How do the lines below between the ones holding "- 也可以在直接 **群昵称 \[群昵称\]**" and "如有更多需求请在该机器人的g", inclusive, read? Give them again exactly, with no other lines.

Input data:
------------------------------------

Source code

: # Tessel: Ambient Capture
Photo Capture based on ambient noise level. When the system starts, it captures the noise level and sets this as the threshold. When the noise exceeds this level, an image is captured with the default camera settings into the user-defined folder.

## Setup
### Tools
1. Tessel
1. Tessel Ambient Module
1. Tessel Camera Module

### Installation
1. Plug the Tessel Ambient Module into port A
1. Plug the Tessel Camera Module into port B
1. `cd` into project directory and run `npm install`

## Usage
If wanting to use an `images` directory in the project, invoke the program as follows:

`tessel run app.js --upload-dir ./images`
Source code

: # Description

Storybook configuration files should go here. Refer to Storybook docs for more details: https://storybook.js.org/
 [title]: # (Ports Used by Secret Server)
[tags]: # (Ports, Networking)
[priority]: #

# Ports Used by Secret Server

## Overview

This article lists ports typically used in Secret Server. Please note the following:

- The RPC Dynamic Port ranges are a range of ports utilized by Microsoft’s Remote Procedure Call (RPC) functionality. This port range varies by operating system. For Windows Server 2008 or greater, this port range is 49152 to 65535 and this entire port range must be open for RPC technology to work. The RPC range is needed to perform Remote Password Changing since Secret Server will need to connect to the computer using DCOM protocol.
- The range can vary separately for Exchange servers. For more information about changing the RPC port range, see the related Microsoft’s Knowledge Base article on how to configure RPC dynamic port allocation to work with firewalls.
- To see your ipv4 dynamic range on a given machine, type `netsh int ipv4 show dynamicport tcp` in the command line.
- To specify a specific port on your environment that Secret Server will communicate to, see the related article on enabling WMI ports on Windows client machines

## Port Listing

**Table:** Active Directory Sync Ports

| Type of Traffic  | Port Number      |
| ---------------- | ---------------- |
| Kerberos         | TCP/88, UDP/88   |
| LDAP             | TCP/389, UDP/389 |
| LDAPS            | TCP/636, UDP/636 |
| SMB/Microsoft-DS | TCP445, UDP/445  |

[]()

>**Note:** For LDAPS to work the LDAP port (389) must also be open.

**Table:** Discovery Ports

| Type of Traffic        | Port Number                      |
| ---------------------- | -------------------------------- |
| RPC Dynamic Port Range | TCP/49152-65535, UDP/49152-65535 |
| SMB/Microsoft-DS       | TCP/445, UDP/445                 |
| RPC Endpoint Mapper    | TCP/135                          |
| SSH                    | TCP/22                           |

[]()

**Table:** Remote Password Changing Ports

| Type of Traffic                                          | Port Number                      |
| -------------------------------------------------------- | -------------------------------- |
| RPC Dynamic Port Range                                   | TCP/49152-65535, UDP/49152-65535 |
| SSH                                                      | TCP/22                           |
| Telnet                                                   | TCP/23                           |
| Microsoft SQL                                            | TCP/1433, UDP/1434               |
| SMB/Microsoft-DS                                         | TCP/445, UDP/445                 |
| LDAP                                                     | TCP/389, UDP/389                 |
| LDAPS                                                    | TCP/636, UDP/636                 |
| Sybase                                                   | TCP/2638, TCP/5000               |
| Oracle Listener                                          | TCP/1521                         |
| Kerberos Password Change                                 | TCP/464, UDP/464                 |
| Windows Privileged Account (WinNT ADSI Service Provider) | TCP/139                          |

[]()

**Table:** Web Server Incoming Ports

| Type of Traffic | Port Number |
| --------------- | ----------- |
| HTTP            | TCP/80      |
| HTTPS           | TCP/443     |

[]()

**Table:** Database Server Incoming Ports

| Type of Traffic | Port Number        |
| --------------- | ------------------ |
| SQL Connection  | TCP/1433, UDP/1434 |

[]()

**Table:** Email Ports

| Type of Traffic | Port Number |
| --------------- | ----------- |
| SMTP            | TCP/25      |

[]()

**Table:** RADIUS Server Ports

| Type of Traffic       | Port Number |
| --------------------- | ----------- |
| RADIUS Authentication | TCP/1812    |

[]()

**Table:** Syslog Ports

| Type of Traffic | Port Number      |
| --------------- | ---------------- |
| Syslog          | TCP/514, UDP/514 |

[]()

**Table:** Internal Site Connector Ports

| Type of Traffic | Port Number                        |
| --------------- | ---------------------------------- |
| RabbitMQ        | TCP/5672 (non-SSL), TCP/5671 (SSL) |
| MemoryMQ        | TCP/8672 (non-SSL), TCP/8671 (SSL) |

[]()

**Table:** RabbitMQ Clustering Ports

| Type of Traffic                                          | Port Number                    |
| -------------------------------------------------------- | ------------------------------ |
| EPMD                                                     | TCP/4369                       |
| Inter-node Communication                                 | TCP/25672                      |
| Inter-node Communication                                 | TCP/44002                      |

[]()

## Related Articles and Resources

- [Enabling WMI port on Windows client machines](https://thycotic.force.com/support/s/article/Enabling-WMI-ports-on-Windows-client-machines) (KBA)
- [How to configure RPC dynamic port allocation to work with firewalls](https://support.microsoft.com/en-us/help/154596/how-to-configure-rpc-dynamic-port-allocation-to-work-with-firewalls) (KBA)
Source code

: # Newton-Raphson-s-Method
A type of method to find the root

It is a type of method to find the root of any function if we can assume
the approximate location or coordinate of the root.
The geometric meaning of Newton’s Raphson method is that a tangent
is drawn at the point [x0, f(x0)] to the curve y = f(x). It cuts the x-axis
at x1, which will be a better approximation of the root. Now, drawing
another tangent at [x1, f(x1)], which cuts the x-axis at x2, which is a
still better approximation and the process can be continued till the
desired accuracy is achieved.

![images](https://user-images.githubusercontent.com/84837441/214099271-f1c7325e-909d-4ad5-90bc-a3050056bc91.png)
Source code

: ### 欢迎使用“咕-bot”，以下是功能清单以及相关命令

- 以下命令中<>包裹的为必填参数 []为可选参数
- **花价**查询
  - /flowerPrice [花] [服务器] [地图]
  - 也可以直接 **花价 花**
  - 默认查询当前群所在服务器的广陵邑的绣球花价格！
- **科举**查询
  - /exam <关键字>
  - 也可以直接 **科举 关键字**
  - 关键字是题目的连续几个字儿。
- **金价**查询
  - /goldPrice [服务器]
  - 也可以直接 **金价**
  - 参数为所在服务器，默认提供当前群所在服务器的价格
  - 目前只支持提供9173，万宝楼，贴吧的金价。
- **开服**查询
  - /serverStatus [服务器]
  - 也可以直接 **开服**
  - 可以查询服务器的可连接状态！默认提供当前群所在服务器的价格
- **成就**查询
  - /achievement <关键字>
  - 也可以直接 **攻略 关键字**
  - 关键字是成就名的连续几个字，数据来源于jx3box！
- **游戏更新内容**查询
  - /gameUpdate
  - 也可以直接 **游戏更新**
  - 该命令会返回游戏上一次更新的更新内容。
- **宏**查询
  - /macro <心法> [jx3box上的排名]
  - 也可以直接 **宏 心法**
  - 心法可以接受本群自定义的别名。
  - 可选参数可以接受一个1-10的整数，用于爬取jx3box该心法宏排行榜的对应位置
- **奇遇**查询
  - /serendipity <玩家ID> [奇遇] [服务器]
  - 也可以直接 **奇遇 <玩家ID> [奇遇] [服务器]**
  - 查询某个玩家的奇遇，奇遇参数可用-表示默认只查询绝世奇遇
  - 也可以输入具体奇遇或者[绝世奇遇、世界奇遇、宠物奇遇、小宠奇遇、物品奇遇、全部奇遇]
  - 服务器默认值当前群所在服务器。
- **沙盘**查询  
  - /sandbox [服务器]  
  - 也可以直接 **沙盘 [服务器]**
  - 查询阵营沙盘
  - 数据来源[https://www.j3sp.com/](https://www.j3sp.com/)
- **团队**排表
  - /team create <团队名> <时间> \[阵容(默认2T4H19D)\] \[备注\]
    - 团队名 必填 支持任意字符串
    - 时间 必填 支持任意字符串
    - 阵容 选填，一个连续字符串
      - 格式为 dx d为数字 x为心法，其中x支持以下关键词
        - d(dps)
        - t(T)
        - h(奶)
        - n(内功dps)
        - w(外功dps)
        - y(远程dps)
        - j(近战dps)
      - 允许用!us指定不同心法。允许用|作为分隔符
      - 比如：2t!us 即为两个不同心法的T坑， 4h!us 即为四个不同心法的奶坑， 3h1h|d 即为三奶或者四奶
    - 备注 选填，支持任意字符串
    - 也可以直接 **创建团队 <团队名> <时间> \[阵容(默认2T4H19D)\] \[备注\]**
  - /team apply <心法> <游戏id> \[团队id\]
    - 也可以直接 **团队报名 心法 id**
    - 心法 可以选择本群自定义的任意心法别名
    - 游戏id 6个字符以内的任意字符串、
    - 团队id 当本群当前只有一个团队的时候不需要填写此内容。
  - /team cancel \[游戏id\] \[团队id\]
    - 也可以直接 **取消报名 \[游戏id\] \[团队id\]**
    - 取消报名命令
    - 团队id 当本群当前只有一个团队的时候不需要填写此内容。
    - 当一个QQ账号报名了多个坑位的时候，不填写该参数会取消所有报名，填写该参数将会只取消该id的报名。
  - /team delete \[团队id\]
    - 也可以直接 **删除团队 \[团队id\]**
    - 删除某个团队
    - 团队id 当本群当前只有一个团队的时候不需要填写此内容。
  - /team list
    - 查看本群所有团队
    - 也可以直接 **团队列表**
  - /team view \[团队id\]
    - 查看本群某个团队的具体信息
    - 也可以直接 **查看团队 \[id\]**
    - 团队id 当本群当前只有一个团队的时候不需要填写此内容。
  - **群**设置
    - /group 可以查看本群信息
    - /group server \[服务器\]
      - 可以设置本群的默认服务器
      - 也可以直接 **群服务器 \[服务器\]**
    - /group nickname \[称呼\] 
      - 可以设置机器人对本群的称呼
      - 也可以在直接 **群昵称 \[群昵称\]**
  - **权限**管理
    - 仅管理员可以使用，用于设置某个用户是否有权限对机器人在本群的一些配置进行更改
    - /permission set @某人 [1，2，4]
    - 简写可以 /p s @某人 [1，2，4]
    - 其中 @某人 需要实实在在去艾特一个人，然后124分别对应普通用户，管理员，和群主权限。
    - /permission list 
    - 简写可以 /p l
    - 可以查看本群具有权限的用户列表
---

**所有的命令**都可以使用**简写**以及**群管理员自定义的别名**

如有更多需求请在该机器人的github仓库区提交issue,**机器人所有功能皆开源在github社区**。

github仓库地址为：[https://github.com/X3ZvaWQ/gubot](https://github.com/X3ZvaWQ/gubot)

------------------------------------

Problem solution:
      - 也可以在直接 **群昵称 \[群昵称\]**
  - **权限**管理
    - 仅管理员可以使用，用于设置某个用户是否有权限对机器人在本群的一些配置进行更改
    - /permission set @某人 [1，2，4]
    - 简写可以 /p s @某人 [1，2，4]
    - 其中 @某人 需要实实在在去艾特一个人，然后124分别对应普通用户，管理员，和群主权限。
    - /permission list 
    - 简写可以 /p l
    - 可以查看本群具有权限的用户列表
---

**所有的命令**都可以使用**简写**以及**群管理员自定义的别名**

如有更多需求请在该机器人的github仓库区提交issue,**机器人所有功能皆开源在github社区**。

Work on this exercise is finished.